Arbeidshof Brussel - 51.239 - 6-11-2008

Samenvatting

Het Koninklijk Besluit van 21-9-2004 tot toekenning van een installatiepremie door het openbaar centrum voor maatschappelijk welzijn aan bepaalde personen die hun hoedanigheid van dakloze verliezen, omschrijft de dakloze als "de persoon die niet over een eigen woongelegenheid beschikt die niet de middelen heeft om daar op eigen krachten voor te zorgen en daardoor geen verblijfplaats heeft, of die tijdelijk in een tehuis verblijft in afwachting dat hem een eigen woongelegenheid ter beschikking wordt gesteld.” Onder verblijf in een tijdelijk tehuis moet volgens de POD Maatschappelijke Integratie worden verstaan iedere inrichting of instelling waar noodlijdende personen worden opgevangen door hun tijdelijk onderdak en een begeleiding aan te bieden.
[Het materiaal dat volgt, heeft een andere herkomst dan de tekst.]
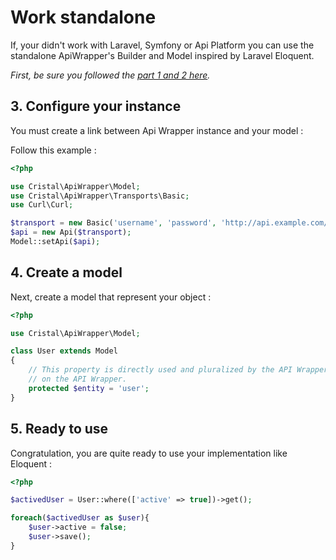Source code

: # Work standalone

If, your didn't work with Laravel, Symfony or Api Platform you can use the standalone ApiWrapper's Builder and Model inspired by Laravel Eloquent.

*First, be sure you followed the [part 1 and 2 here](../README.md).*

## 3. Configure your instance

You must create a link between Api Wrapper instance and your model :

Follow this example :

```php
<?php

use Cristal\ApiWrapper\Model;
use Cristal\ApiWrapper\Transports\Basic;
use Curl\Curl;

$transport = new Basic('username', 'password', 'http://api.example.com/v1/', new Curl);
$api = new Api($transport);
Model::setApi($api);

```
## 4. Create a model

Next, create a model that represent your object :

```php
<?php

use Cristal\ApiWrapper\Model;

class User extends Model
{
    // This property is directly used and pluralized by the API Wrapper (ex : getUsers)
    // on the API Wrapper.
    protected $entity = 'user';
}
```

## 5. Ready to use

Congratulation, you are quite ready to use your implementation like Eloquent :

```php
<?php

$activedUser = User::where(['active' => true])->get();

foreach($activedUser as $user){
    $user->active = false;
    $user->save();
}
```
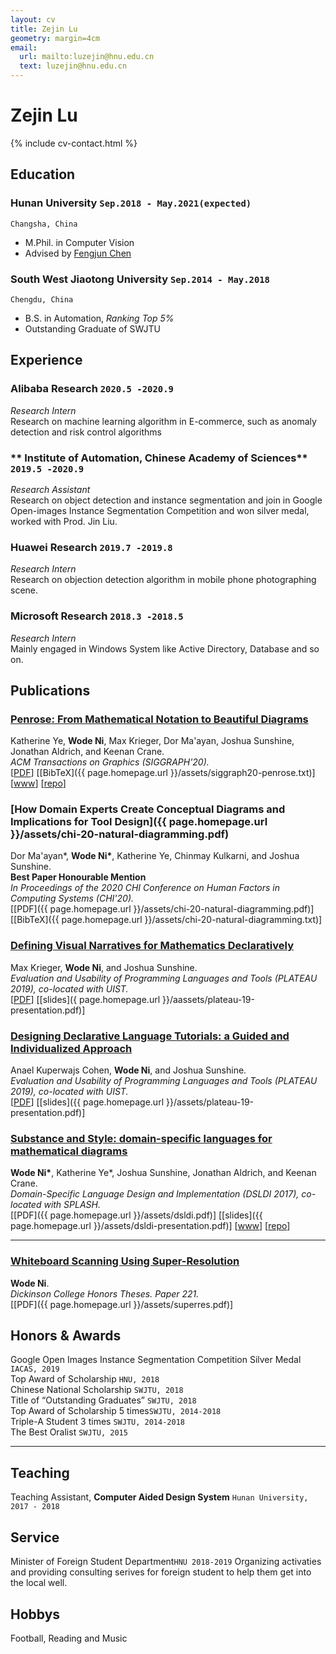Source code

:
```yaml
---
layout: cv
title: Zejin Lu
geometry: margin=4cm
email:
  url: mailto:luzejin@hnu.edu.cn
  text: luzejin@hnu.edu.cn
---
```


# **Zejin** **Lu**   

<!--homepage:
  url: http://cs.cmu.edu/~woden
  text: cs.cmu.edu/~woden
include contact information from the front matter
Supported arguments:
    - homepage: url, text
    - phone
    - email
-->

{% include cv-contact.html %}

## Education

### **Hunan University** `Sep.2018 - May.2021(expected)`

```
Changsha, China
```

- M.Phil. in Computer Vision
- Advised by [Fengjun Chen](https://www.researchgate.net/profile/Fengjun-Chen) 

### **South West Jiaotong University** `Sep.2014 - May.2018`

```
Chengdu, China
```

- B.S. in Automation, _Ranking Top 5%_
- Outstanding Graduate of SWJTU


## Experience

### **Alibaba Research** `2020.5 -2020.9`

_Research Intern_<br>
Research on machine learning algorithm in E-commerce, such as anomaly detection and risk control algorithms

### ** Institute of Automation, Chinese Academy of Sciences** `2019.5 -2020.9`

_Research Assistant_<br>
Research on object detection and instance segmentation and join in Google Open-images Instance Segmentation Competition and won silver medal, worked with Prod. Jin Liu.

### **Huawei Research** `2019.7 -2019.8`

_Research Intern_<br>
Research on objection detection algorithm in mobile phone photographing scene.

### **Microsoft Research** `2018.3 -2018.5`

_Research Intern_<br>
Mainly engaged in Windows System like Active Directory, Database and so on.

## Publications

### [**Penrose: From Mathematical Notation to Beautiful Diagrams**](http://penrose.ink/media/Penrose_SIGGRAPH2020.pdf)
Katherine Ye, **Wode Ni**, Max Krieger, Dor Ma'ayan, Joshua Sunshine, Jonathan Aldrich, and Keenan Crane.<br> 
_ACM Transactions on Graphics (SIGGRAPH'20)._<br>
[[PDF](http://penrose.ink/media/Penrose_SIGGRAPH2020.pdf)]
[[BibTeX]({{ page.homepage.url }}/assets/siggraph20-penrose.txt)]
[[www](http://penrose.ink/siggraph20.html)]
[[repo](https://github.com/penrose/penrose)]

### [**How Domain Experts Create Conceptual Diagrams and Implications for Tool Design**]({{ page.homepage.url }}/assets/chi-20-natural-diagramming.pdf)

Dor Ma'ayan\*, **Wode Ni\***, Katherine Ye, Chinmay Kulkarni, and Joshua Sunshine.<br>
<i class="fas fa-award"></i> <strong>Best Paper Honourable Mention</strong><br>
_In Proceedings of the 2020 CHI Conference on Human Factors in Computing Systems (CHI'20)._<br>
[[PDF]({{ page.homepage.url }}/assets/chi-20-natural-diagramming.pdf)]
[[BibTeX]({{ page.homepage.url }}/assets/chi-20-natural-diagramming.txt)]

### [**Defining Visual Narratives for Mathematics Declaratively**](http://plateau-workshop.org/assets/papers-2019/9.pdf)

Max Krieger, **Wode Ni**, and Joshua Sunshine.<br>
_Evaluation and Usability of Programming Languages and Tools (PLATEAU 2019), co-located with UIST._<br>
[[PDF](http://plateau-workshop.org/assets/papers-2019/9.pdf)]
[[slides]({ page.homepage.url }}/aassets/plateau-19-presentation.pdf)]

### [**Designing Declarative Language Tutorials: a Guided and Individualized Approach**](http://plateau-workshop.org/assets/papers-2019/2.pdf)

Anael Kuperwajs Cohen, **Wode Ni**, and Joshua Sunshine.<br>
_Evaluation and Usability of Programming Languages and Tools (PLATEAU 2019), co-located with UIST._<br>
[[PDF](http://plateau-workshop.org/assets/papers-2019/2.pdf)]
[[slides]({{ page.homepage.url }}/assets/plateau-19-presentation.pdf)]

### [**Substance and Style: domain-specific languages for mathematical diagrams**](https://2017.splashcon.org/event/dsldi-2017-substance-and-style-domain-specific-languages-for-mathematical-diagrams)

**Wode Ni\***, Katherine Ye\*, Joshua Sunshine, Jonathan Aldrich, and Keenan Crane.<br> _Domain-Specific Language Design and Implementation (DSLDI 2017), co-located with SPLASH._ <br>
[[PDF]({{ page.homepage.url }}/assets/dsldi.pdf)]
[[slides]({{ page.homepage.url }}/assets/dsldi-presentation.pdf)]
[[www](http://penrose.ink)]
[[repo](https://github.com/penrose/penrose)]

---

### [**Whiteboard Scanning Using Super-Resolution**](http://scholar.dickinson.edu/student_honors/221/)

**Wode Ni**.<br> _Dickinson College Honors Theses. Paper 221._<br>
[[PDF]({{ page.homepage.url }}/assets/superres.pdf)]


## Honors & Awards

Google Open Images Instance Segmentation Competition Silver Medal `IACAS, 2019` <br>
Top Award of Scholarship  `HNU, 2018` <br>
Chinese National Scholarship `SWJTU, 2018` <br>
Title of “Outstanding Graduates” `SWJTU, 2018` <br>
Top Award of Scholarship 5 times`SWJTU, 2014-2018` <br>
Triple-A Student 3 times `SWJTU, 2014-2018` <br>
The Best Oralist `SWJTU, 2015` <br>

---

## Teaching

Teaching Assistant, **Computer Aided Design System** `Hunan University, 2017 - 2018` <br>


## Service

Minister of Foreign Student Department`HNU 2018-2019`
Organizing activaties and providing consulting serives for foreign student to help them get into the local well. 

## Hobbys
Football, Reading and Music

<!-- ### Footer

Last updated: Dec 2020 -->
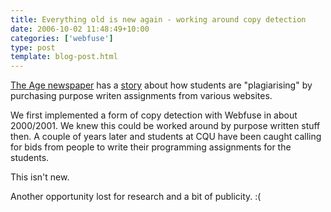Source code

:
 ```yaml
---
title: Everything old is new again - working around copy detection
date: 2006-10-02 11:48:49+10:00
categories: ['webfuse']
type: post
template: blog-post.html
---
```

[The Age newspaper](http://www.theage.com.au/) has a [story](http://www.theage.com.au/news/national/web-offers-cheats-tailormade-assignments/2006/09/29/1159337339350.html) about how students are "plagiarising" by purchasing purpose writen assignments from various websites.

We first implemented a form of copy detection with Webfuse in about 2000/2001. We knew this could be worked around by purpose written stuff then. A couple of years later and students at CQU have been caught calling for bids from people to write their programming assignments for the students.

This isn't new.

Another opportunity lost for research and a bit of publicity. :(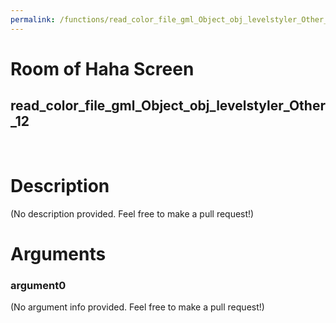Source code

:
 ```yaml
---
permalink: /functions/read_color_file_gml_Object_obj_levelstyler_Other_12
---
```

# Room of Haha Screen  
## read_color_file_gml_Object_obj_levelstyler_Other_12  
&nbsp;  
# Description  
(No description provided. Feel free to make a pull request!) 
&nbsp;  
# Arguments
### argument0
(No argument info provided. Feel free to make a pull request!)
&nbsp;  


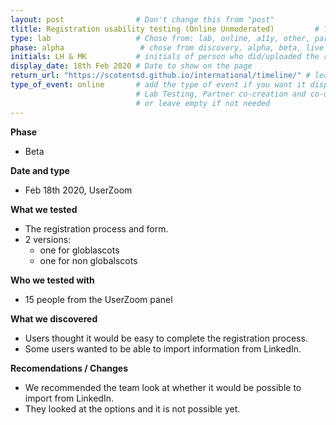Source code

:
 ```yaml
---
layout: post                # Don't change this from "post"
tlitle: Registration usability testing (Online Unmoderated)         # Title to show on the page
type: lab                   # Chose from: lab, online, a11y, other, partner
phase: alpha                 # chose from discovery, alpha, beta, live
initials: LH & MK           # initials of person who did/uploaded the research
display_date: 18th Feb 2020 # Date to show on the page
return_url: "https://scotentsd.github.io/international/timeline/" # leave like this - don't change it   
type_of_event: online       # add the type of event if you want it displayed added to the heading when the post is clicked on
                            # Lab Testing, Partner co-creation and co-design, Accessibility, Online research and testing, Events, F2F and testing
                            # or leave empty if not needed
---
```


**Phase**
- Beta

**Date and type**
- Feb 18th 2020,  UserZoom

**What we tested**
- The registration process and form.
- 2 versions:
   - one for globlascots
   - one for non globalscots

**Who we tested with**
- 15 people from the UserZoom panel

**What we discovered**
- Users thought it would be easy to complete the registration process.
- Some users wanted to be able to import information from LinkedIn.


**Recomendations / Changes**
- We recommended the team look at whether it would be possible to import from LinkedIn.
- They looked at the options and it is not possible yet.
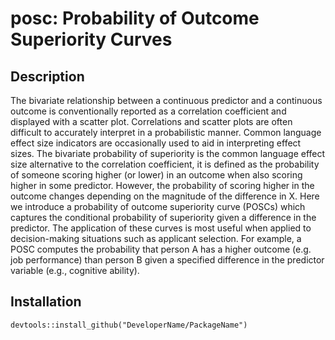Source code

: # posc: Probability of Outcome Superiority Curves

## Description
The bivariate relationship between a continuous predictor and a continuous outcome is 
conventionally reported as a correlation coefficient and displayed with a scatter plot. Correlations and 
scatter plots are often difficult to accurately interpret in a probabilistic manner. Common language effect 
size indicators are occasionally used to aid in interpreting effect sizes. The bivariate probability of 
superiority is the common language effect size alternative to the correlation coefficient, it is defined as 
the probability of someone scoring higher (or lower) in an outcome when also scoring higher in some predictor. 
However, the probability of scoring higher in the outcome changes depending on the magnitude of the difference 
in X. Here we introduce a probability of outcome superiority curve (POSCs) which captures the conditional 
probability of superiority given a difference in the predictor. The application of these curves is most useful 
when applied to decision-making situations such as applicant selection. For example, a POSC computes the 
probability that person A has a higher outcome (e.g. job performance) than person B given a specified difference 
in the predictor variable (e.g., cognitive ability).

## Installation 
```
devtools::install_github("DeveloperName/PackageName")
```
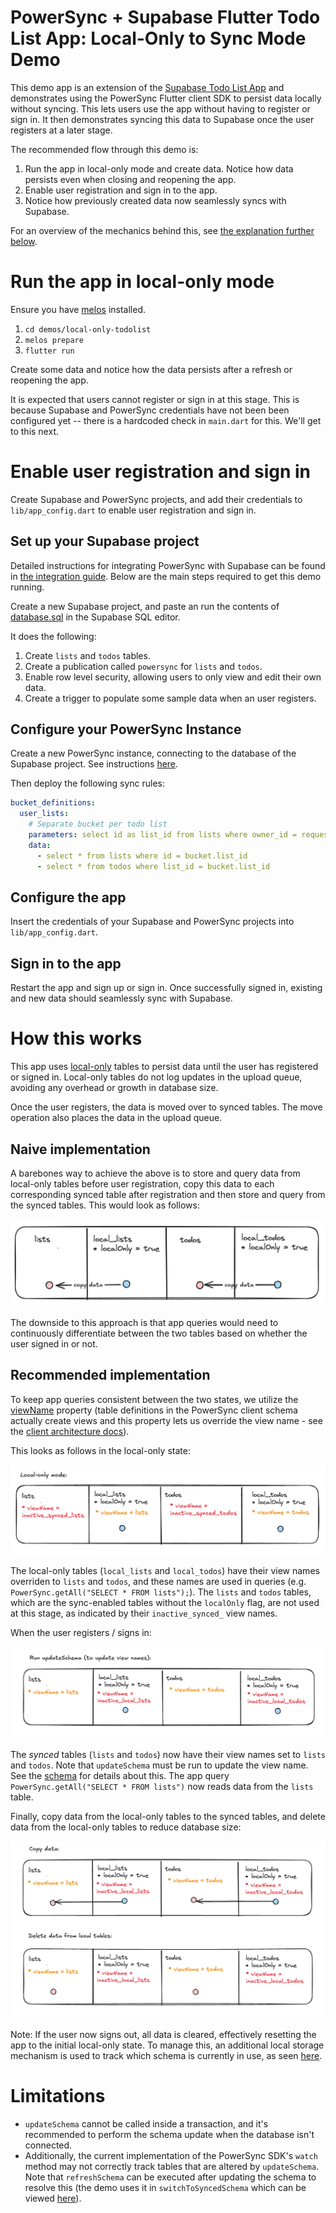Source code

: # PowerSync + Supabase Flutter Todo List App: Local-Only to Sync Mode Demo

This demo app is an extension of the [Supabase Todo List App](../supabase-todolist/README.md) and demonstrates using the PowerSync Flutter client SDK to persist data locally without syncing. This lets users use the app without having to register or sign in. It then demonstrates syncing this data to Supabase once the user registers at a later stage.

The recommended flow through this demo is:
1. Run the app in local-only mode and create data. Notice how data persists even when closing and reopening the app.
2. Enable user registration and sign in to the app.
3. Notice how previously created data now seamlessly syncs with Supabase.

For an overview of the mechanics behind this, see [the explanation further below](#how-this-works).

# Run the app in local-only mode

Ensure you have [melos](https://melos.invertase.dev/~melos-latest/getting-started) installed.

1. `cd demos/local-only-todolist`
2. `melos prepare`
3. `flutter run`

Create some data and notice how the data persists after a refresh or reopening the app.

It is expected that users cannot register or sign in at this stage. This is because Supabase and PowerSync credentials have not been been configured yet -- there is a hardcoded check in `main.dart` for this. We'll get to this next.

# Enable user registration and sign in

Create Supabase and PowerSync projects, and add their credentials to `lib/app_config.dart` to enable user registration and sign in.

## Set up your Supabase project

Detailed instructions for integrating PowerSync with Supabase can be found in [the integration guide](https://docs.powersync.com/integration-guides/supabase). Below are the main steps required to get this demo running.

Create a new Supabase project, and paste an run the contents of [database.sql](./database.sql) in the Supabase SQL editor.

It does the following:

1. Create `lists` and `todos` tables.
2. Create a publication called `powersync` for `lists` and `todos`.
3. Enable row level security, allowing users to only view and edit their own data.
4. Create a trigger to populate some sample data when an user registers.

## Configure your PowerSync Instance

Create a new PowerSync instance, connecting to the database of the Supabase project. See instructions [here](https://docs.powersync.com/integration-guides/supabase-+-powersync#connect-powersync-to-your-supabase).

Then deploy the following sync rules:

```yaml
bucket_definitions:
  user_lists:
    # Separate bucket per todo list
    parameters: select id as list_id from lists where owner_id = request.user_id()
    data:
      - select * from lists where id = bucket.list_id
      - select * from todos where list_id = bucket.list_id
```

## Configure the app

Insert the credentials of your Supabase and PowerSync projects into `lib/app_config.dart`.

## Sign in to the app

Restart the app and sign up or sign in. Once successfully signed in, existing and new data should seamlessly sync with Supabase.


# How this works

This app uses [local-only](https://pub.dev/documentation/powersync/latest/powersync/Table/Table.localOnly.html) tables to persist data until the user has registered or signed in. Local-only tables do not log updates in the upload queue, avoiding any overhead or growth in database size.

Once the user registers, the data is moved over to synced tables. The move operation also places the data in the upload queue.

## Naive implementation

A barebones way to achieve the above is to store and query data from local-only tables before user registration, copy this data to each corresponding synced table after registration and then store and query from the synced tables. This would look as follows:

![diagram-0](./assets/local-only-readme-0.png)

The downside to this approach is that app queries would need to continuously differentiate between the two tables based on whether the user signed in or not.

## Recommended implementation

To keep app queries consistent between the two states, we utilize the [viewName](https://pub.dev/documentation/powersync/latest/powersync/Table/viewName.html) property (table definitions in the PowerSync client schema actually create views and this property lets us override the view name - see the [client architecture docs](https://docs.powersync.com/architecture/client-architecture)). 

This looks as follows in the local-only state:

![diagram-1](./assets/local-only-readme-1.png)

The local-only tables (`local_lists` and `local_todos`) have their view names overriden to `lists` and `todos`, and these names are used in queries (e.g. `PowerSync.getAll("SELECT * FROM lists");`). The `lists` and `todos` tables, which are the sync-enabled tables without the `localOnly` flag, are not used at this stage, as indicated by their `inactive_synced_` view names.

When the user registers / signs in:

![diagram-2](./assets/local-only-readme-2.png)

The _synced_ tables (`lists` and `todos`) now have their view names set to `lists` and `todos`. Note that `updateSchema` must be run to update the view name. See the [schema](./lib/models/schema.dart) for details about this. The app query `PowerSync.getAll("SELECT * FROM lists")` now reads data from the `lists` table. 

Finally, copy data from the local-only tables to the synced tables, and delete data from the local-only tables to reduce database size:

![diagram-3](./assets/local-only-readme-3.png)

Note:
If the user now signs out, all data is cleared, effectively resetting the app to the initial local-only state. To manage this, an additional local storage mechanism is used to track which schema is currently in use, as seen [here](./lib/models/sync_mode.dart).


# Limitations

- `updateSchema` cannot be called inside a transaction, and it's recommended to perform the schema update when the database isn't connected.
- Additionally, the current implementation of the PowerSync SDK's `watch` method may not correctly track tables that are altered by `updateSchema`. Note that `refreshSchema` can be executed after updating the schema to resolve this (the demo uses it in `switchToSyncedSchema` which can be viewed [here](./lib/models/schema.dart)).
Het staat buiten kijf dat een opvangtehuis voor minderjarigen slechts een tijdelijke opvangformule is en dat een overstap naar zelfstandig wonen evident is.De Arbeidsauditeur wijst erop dat niet-begeleide minderjarigen in het bijzonder beschermd dienen te worden en moeten kunnen genieten van de nodige materiële hulp. Hij verwijst in dat verband naar art. 36 van de wet van 12-1-2007 betreffende de opvang van asielzoekers en van bepaalde categorieën van vreemdelingen Mevrouw X voldeed aan de bij art. 57 bis OCMW wet en art. 1 en 2 KB 21-9-2004 voorwaarden toen zij voor het eerst een woning ging betrekken in Koekelberg. Het blijkt derhalve dat zij aan de voorwaarden voldoet om aanspraak te kunnen maken op een installatiepremie.